Юрий присел рядом с ним на лавку, заглянул в книгу и, прочитав заглавную вязь, со вздохом сказал:

   — А я уж давно ничего не читаю. Разве что... кощуны о Китоврасе.

   — Пошто так?

Юрий помолчал, вперив взгляд в яркие язычки свечей, горевших в настольном подсвечнике, потом загасил одну из них, ещё помолчал, наконец сказал — с какой-то торжественной безысходностью:

   — Оставляя рай, Адам оборотился назад, чтобы воззреть в последний раз на древо познания добра и зла, и увидел, что оно высохло.

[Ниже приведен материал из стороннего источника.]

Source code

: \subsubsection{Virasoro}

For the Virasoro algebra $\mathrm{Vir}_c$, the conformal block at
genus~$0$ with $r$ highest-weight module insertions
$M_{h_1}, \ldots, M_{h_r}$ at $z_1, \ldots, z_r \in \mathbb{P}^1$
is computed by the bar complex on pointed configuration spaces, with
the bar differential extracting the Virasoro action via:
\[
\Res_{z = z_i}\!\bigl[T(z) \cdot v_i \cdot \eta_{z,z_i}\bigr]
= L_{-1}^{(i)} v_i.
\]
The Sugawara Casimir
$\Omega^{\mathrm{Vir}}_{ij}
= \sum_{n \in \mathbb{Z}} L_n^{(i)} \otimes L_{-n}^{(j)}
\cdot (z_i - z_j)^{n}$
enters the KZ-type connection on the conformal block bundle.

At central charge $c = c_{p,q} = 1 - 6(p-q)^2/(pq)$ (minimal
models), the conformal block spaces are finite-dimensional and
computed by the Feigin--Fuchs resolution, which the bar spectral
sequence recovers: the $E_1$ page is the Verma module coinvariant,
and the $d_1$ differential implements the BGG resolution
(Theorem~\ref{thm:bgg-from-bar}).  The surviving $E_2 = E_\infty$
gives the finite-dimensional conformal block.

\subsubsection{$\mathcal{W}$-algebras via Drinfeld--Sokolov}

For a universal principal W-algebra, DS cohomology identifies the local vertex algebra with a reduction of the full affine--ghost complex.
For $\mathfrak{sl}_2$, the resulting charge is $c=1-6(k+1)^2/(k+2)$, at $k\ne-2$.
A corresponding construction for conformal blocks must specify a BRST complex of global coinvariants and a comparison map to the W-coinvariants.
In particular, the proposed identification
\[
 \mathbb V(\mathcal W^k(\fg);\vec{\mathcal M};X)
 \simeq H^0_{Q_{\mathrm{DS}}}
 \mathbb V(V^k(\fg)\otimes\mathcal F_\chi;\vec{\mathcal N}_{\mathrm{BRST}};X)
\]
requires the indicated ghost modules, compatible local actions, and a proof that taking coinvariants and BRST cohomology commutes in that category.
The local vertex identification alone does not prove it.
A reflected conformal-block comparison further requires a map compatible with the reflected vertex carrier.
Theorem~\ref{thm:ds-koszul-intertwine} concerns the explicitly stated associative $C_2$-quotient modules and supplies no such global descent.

Пётр пристально посмотрел на брата, стараясь поймать его ускользающий взгляд, но это ему не удалось, и он подозрительно спросил:

   — Говори, с чем пожаловал?

   — Благословить пришёл... Дошли слухи, что ты сам напросился.

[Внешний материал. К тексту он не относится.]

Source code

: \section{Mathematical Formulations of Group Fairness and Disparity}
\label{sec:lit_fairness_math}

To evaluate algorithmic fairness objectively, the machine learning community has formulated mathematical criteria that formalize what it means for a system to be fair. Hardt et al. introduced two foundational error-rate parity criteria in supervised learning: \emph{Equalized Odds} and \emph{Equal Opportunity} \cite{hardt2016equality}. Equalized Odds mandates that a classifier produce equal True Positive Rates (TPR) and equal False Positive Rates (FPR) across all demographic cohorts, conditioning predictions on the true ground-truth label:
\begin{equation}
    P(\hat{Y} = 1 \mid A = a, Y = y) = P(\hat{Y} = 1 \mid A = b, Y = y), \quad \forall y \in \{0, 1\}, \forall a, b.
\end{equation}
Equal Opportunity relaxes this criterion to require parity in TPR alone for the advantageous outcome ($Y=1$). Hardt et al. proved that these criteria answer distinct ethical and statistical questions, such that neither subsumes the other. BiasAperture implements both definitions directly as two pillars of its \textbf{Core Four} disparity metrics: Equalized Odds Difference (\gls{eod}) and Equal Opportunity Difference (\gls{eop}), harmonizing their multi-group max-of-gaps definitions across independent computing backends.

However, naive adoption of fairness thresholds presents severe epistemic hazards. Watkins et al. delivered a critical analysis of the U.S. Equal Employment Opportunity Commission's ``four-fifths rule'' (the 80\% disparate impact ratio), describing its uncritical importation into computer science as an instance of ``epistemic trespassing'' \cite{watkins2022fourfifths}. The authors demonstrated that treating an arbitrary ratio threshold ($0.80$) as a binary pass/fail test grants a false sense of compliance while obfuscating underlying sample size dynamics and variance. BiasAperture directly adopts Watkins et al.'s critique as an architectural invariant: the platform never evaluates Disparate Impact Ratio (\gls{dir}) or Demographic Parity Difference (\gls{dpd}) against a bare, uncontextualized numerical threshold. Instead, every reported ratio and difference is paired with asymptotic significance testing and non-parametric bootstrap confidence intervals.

   — Не юли. Поп из тебя никудышный, даже лба не перекрестил, войдя.

   — Бог мне простит.

Юрий порывисто встал, прошёлся по горнице, зачем-то потушил свечи ещё и в напольном шандале. Горница враз притемнилась.

   — ...Стало быть, не страшишься домашних своих? А ве́ди сказано: враги человеку домашние его.

Юрий ещё походил по горнице — теперь уже вокруг стола, и казалось, глядя на него, на то, как он косился на две оставшиеся в подсвечнике свечи, освещавшие выжидательно напрягшееся лицо Петра, что его подмывает загасить и их. Свет как будто стеснял его.

   — ...Выходит, и мы с тобой враги? Да, Пётр? Что молчишь?

   — Жду главного.

   — Всё главное, Пётр... Коли на душе камень, нешто сие не главное? Я и про твою душу говорю. Знаю, зачем ты пойдёшь к нему... Чего ж тут не знать? Токмо... кобыла с волком мирилась, да домой не воротилась.

   — И далее будем говорить притчами, как юродивые? — насупился Пётр. — Или, буде, сойдём на прямую речь?

   — Нешто тебе не ясны мои притчи?

   — Чем прямее, тем яснее.

   — Куда уж яснее?!

   — Про кобылу и про волка — ясно. И про камень також... А вот что под камнем?

   — Под камнем — душа, изнемогшая в край душа!

   — От страха, что ли? — пошутил Пётр.

   — Да, и от страха... Не стану пред тобою храбриться, понеже всё живое, и мы, человеки, в том числе, опасает живот свой... Где-то сказано, что Бог не сотворил смерти и не радуется погибели живущих, ибо он создал всё для бытия. Почто же живое должно радоваться смерти и покорно отдавать свой живот на погибель? Посему нет греха и позора в таковом страхе. То он ни во грош не ставит наши животы. Ему что нитку порвать, что человека лишить живота. Но то его грех и позор, его, не наш, и я не стыжусь сознаться перед тобой в своём страхе... Да, и от страха изнемогла душа моя, понеже... опять скажу притчей: под кем лёд трещит, а под нами ломится. Но более всего от виляния и каждодневного насилия над ней изнемогла душа моя! Как вступил я в возраст, как пошёл на службу, так и началось... Нынче мне говорят: восе апостол, восе пророк, восе радетель о пользе отечества, каковых ещё не было! И я не смей в том усомниться! И не токмо, унаси Боже, усомниться, — я должен душу свою обратить на любовь к нему, должен молиться на него, чтить его, а иначе худо мне будет. Ладно, поворотил я душу — чту, молюсь... А завтра всё верх тормами! Завтра сего пророка, сего радетеля повергли долу, втоптали в гной и прах, и имя ему уже — бешеная собака, крестопреступник, исчадье ехидново, как было с Адашевым, да и с иными... И я вновь не смей усомниться, и вновь должен душу свою поворачивать — теперь уж на ненависть к нему. И нет тому конца, и нет тому перевода. Я всё жду, что придёт такой день, коли нам скажут, что солнце мрачно, как власяница, и мы перестанем верить своим глазам.